Compiled & Translated by: TechFlow

Interview with Waterdrop Capital CEO: Who Is Profiting Amid the Market Crash? image 0

Guest: Jademont Zheng (Dashan), CEO and Co-founder of Waterdrip Capital

Host: Bonnie

Podcast Source: Bonnie Blockchain

Original Title: Bitcoin Crash in 2025! Who Really Made Money in "This Bull Market"? Crypto Winners Reshuffled: Who Will Have the Last Laugh? Jademont Zheng【Bonnie Blockchain】

Broadcast Date: November 6, 2025

Key Takeaways

This episode features Jademont Zheng (Dashan), CEO and Co-founder of Waterdrip Capital, mainly discussing the following topics:

  • Who actually made money in this bull market?

  • Has the essence of the crypto market fundamentally reversed in 2025?

  • Has the era of retail exit and corporate entry truly arrived?

  • How long can the Bitcoin ETF craze last?

Highlights

  • It is extremely difficult for everyone to make money in any market.

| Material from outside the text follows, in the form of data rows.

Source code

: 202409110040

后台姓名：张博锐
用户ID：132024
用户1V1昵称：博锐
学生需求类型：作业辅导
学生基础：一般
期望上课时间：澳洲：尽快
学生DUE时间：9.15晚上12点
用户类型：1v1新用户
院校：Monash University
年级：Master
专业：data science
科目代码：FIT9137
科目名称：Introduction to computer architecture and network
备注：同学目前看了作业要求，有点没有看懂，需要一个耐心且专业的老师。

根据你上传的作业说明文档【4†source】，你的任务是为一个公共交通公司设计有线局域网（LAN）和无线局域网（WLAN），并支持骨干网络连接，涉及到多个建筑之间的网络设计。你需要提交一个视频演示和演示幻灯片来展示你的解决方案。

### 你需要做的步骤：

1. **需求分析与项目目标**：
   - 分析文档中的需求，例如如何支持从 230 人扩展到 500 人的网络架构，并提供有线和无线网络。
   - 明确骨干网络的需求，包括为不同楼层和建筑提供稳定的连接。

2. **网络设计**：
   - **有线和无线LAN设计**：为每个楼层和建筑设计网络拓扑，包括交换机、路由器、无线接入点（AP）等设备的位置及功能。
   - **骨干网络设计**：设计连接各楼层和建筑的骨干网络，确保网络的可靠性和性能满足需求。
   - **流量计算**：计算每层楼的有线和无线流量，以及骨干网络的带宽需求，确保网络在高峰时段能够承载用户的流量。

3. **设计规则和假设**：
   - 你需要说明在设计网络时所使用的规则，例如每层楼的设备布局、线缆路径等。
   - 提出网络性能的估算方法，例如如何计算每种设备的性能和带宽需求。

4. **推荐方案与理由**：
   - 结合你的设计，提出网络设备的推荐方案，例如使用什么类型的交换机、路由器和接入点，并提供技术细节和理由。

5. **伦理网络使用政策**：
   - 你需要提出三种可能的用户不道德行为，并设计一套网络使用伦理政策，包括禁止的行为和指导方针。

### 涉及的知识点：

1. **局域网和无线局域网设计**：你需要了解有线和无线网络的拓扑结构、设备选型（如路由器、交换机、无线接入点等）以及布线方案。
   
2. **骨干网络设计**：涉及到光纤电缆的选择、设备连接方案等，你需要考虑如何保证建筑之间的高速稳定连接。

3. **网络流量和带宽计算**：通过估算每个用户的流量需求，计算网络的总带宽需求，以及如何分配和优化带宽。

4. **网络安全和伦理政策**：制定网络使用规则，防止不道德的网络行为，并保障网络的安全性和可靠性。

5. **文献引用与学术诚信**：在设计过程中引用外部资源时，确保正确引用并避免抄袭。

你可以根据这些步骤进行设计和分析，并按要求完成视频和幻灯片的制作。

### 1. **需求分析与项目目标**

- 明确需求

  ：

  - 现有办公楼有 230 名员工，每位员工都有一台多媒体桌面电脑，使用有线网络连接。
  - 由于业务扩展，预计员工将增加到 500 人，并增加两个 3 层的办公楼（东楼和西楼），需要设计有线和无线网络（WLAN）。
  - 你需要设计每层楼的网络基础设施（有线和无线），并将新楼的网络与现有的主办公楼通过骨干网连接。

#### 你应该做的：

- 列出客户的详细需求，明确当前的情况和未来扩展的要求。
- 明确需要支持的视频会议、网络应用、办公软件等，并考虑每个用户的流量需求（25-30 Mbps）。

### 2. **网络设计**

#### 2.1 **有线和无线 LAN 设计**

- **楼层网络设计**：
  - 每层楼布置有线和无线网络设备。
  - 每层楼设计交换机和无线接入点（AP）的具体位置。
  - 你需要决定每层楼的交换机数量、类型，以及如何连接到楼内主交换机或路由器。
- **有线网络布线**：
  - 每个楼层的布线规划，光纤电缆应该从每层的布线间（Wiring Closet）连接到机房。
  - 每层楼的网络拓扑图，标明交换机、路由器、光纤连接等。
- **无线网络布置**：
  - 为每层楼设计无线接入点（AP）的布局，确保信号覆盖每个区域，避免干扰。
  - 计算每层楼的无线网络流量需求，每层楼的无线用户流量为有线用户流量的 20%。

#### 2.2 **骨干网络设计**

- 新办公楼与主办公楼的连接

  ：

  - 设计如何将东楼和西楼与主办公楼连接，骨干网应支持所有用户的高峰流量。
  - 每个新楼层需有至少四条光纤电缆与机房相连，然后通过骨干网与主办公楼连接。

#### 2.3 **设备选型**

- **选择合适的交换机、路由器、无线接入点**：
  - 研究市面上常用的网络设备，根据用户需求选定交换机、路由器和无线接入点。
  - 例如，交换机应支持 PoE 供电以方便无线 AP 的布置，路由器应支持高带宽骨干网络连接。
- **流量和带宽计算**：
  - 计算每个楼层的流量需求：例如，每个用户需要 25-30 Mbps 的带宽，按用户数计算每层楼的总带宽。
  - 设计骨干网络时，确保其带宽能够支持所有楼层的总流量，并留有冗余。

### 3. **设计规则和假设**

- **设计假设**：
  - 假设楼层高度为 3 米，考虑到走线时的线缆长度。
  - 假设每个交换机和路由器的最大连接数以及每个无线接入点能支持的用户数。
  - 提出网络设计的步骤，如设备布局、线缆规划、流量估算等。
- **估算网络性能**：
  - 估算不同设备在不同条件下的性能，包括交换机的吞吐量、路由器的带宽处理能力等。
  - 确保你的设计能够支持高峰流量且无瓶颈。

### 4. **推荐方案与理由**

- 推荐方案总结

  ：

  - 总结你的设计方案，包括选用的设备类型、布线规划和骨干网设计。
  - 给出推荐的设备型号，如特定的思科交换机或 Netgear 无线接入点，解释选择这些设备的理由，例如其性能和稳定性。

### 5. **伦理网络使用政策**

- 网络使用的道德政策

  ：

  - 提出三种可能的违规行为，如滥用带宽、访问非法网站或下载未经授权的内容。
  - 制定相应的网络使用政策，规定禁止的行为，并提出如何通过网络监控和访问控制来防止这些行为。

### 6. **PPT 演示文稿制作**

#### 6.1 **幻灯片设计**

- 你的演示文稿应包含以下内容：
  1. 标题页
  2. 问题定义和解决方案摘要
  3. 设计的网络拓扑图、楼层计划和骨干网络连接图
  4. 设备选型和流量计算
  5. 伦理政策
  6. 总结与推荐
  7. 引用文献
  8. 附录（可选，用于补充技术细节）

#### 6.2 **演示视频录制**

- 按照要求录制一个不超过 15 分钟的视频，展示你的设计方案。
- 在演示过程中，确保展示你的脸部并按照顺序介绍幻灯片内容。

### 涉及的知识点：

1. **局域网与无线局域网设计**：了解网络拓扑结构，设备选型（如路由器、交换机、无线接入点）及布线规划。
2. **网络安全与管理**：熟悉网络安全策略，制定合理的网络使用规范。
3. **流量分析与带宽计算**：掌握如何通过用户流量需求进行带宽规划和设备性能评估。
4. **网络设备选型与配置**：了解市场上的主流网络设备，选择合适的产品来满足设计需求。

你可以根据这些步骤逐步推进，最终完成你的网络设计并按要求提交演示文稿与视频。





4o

  • Before 2017, the global blockchain center was Shanghai, not New York.

  • Whether someone is an OG is not determined by how much Bitcoin they hold, but by their beliefs and philosophy.

  • As a VC, we still hope to support truly innovative companies. The old model of quickly launching a product, listing it on an exchange, and cashing out is completely outdated.

  • There are far fewer startup projects now, giving us more time to research and analyze them in depth, and the investment amounts are larger. Previously, investments were spread wide; now, quality is prioritized.

  • We boldly predicted Bitcoin would reach $100,000 as early as ten years ago or even earlier.

  • No one will publicly disclose exactly how much Bitcoin they hold.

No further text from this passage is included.